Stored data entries
--- START ---

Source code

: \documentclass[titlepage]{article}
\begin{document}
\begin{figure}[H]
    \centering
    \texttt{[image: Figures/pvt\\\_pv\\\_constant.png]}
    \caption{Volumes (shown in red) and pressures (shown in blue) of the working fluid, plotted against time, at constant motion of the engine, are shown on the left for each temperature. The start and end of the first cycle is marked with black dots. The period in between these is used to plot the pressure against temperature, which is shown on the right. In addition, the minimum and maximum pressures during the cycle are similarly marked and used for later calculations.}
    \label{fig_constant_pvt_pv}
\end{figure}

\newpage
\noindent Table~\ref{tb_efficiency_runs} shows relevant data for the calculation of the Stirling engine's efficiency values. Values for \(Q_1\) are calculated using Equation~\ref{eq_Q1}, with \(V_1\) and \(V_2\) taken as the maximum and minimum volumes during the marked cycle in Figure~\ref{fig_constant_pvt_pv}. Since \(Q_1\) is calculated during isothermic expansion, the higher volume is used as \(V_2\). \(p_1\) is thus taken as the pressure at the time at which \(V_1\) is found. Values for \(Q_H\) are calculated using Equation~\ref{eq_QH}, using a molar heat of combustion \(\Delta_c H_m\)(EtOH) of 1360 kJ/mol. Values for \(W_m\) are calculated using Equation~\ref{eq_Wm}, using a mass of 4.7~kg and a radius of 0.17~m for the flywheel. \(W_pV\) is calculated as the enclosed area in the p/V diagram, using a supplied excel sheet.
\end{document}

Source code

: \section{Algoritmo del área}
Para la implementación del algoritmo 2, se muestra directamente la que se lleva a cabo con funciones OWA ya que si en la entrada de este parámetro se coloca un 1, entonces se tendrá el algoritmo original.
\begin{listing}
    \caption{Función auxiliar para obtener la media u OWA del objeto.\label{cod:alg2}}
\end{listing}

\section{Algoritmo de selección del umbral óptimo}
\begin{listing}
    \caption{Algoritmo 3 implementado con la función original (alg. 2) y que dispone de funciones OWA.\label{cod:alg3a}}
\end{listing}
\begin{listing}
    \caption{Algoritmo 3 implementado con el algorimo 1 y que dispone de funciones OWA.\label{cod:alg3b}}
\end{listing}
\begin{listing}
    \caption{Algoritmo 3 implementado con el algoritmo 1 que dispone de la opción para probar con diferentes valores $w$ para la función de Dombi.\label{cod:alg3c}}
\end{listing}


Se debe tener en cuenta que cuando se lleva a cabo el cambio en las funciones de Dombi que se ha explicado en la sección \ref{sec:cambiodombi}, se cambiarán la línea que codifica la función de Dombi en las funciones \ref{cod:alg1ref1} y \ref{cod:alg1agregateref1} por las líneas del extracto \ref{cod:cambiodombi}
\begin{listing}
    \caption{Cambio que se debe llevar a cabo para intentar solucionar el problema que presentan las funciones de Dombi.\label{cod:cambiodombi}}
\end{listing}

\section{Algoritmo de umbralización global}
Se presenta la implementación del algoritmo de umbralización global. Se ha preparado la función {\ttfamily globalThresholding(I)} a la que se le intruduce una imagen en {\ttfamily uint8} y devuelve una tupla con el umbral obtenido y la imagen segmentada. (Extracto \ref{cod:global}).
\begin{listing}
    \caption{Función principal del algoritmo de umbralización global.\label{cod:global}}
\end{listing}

--- END ---

__What needs to be done__. Show every line of the entries above where the word "global" occurs.

__Answer to this problem__.
\section{Algoritmo de umbralización global}
Se presenta la implementación del algoritmo de umbralización global. Se ha preparado la función {\ttfamily globalThresholding(I)} a la que se le intruduce una imagen en {\ttfamily uint8} y devuelve una tupla con el umbral obtenido y la imagen segmentada. (Extracto \ref{cod:global}).
    \caption{Función principal del algoritmo de umbralización global.\label{cod:global}}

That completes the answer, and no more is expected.